Presidents Obama, Trump, and Biden
Source: BloombergPresident Joe Biden’s selection of a Black, female U.S. Supreme Court justice would make history, and the nominee would join the ranks of one of the most diverse groups of federal judges ever to make their way to the bench.
Among those who could fill the vacancy are Ketanji Brown Jackson, a former clerk of retiring Justice Stephen Breyer; Leondra Kruger, a California Supreme Court justice; and Sherrilyn Ifill, president and director-counsel of the NAACP Legal Defense Fund. Should one of them be nominated, it would be a first for the court, which didn’t get its first Black justice until Thurgood Marshall in 1967 or its first female justice until Sandra Day O’Connor in 1981.
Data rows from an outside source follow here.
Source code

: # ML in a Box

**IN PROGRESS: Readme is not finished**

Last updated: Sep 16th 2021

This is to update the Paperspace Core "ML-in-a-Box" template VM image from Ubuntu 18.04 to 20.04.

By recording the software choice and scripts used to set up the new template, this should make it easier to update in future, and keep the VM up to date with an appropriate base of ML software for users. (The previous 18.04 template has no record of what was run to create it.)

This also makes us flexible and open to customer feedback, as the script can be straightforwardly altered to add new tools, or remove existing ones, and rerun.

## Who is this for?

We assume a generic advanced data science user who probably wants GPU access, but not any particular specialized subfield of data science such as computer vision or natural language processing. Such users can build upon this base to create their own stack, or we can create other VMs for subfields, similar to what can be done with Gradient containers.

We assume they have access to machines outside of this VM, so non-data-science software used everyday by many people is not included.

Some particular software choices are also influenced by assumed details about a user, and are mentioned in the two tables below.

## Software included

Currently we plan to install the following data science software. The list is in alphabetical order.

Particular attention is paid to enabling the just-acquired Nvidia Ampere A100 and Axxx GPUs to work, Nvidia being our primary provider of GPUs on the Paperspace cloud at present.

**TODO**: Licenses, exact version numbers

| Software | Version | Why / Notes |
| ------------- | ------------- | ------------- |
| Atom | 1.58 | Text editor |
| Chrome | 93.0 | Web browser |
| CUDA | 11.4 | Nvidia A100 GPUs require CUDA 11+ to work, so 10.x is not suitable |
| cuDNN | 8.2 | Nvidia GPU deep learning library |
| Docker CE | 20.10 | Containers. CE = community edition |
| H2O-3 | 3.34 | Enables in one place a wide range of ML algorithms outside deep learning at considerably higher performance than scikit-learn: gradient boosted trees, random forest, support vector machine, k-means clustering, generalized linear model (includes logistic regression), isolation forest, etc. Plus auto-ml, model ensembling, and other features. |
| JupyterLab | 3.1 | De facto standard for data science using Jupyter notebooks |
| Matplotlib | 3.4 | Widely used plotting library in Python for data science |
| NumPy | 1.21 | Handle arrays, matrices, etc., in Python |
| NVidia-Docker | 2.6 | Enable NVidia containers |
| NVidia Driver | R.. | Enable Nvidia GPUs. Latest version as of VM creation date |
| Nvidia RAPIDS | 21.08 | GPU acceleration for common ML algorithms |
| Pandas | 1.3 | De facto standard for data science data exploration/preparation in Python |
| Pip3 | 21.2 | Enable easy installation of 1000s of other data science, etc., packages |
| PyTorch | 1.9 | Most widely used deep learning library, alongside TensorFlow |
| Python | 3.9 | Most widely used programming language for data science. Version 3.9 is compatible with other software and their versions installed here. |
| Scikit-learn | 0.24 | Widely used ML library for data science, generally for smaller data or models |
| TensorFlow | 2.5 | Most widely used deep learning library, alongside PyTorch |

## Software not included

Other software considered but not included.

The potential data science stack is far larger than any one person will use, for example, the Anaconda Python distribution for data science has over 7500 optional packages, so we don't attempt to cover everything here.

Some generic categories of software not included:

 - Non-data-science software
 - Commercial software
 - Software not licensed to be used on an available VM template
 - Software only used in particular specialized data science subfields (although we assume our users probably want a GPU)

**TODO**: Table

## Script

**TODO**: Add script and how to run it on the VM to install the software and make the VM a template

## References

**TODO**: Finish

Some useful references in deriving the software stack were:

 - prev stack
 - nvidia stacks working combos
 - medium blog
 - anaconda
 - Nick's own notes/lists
Biden said Thursday he would fulfill his promise to nominate the first Black woman to the high court. He said he would announce his choice by the end of February after reviewing candidates and their records.
During his presidency, Biden has picked a number of judges who were eventually confirmed as “firsts” at their level — part of a campaign promise to diversify the courts. These include Zahid Quraishi, the first Muslim-American federal judge in the U.S., and Beth Robinson, the first out LGBTQ woman to sit on a federal circuit court.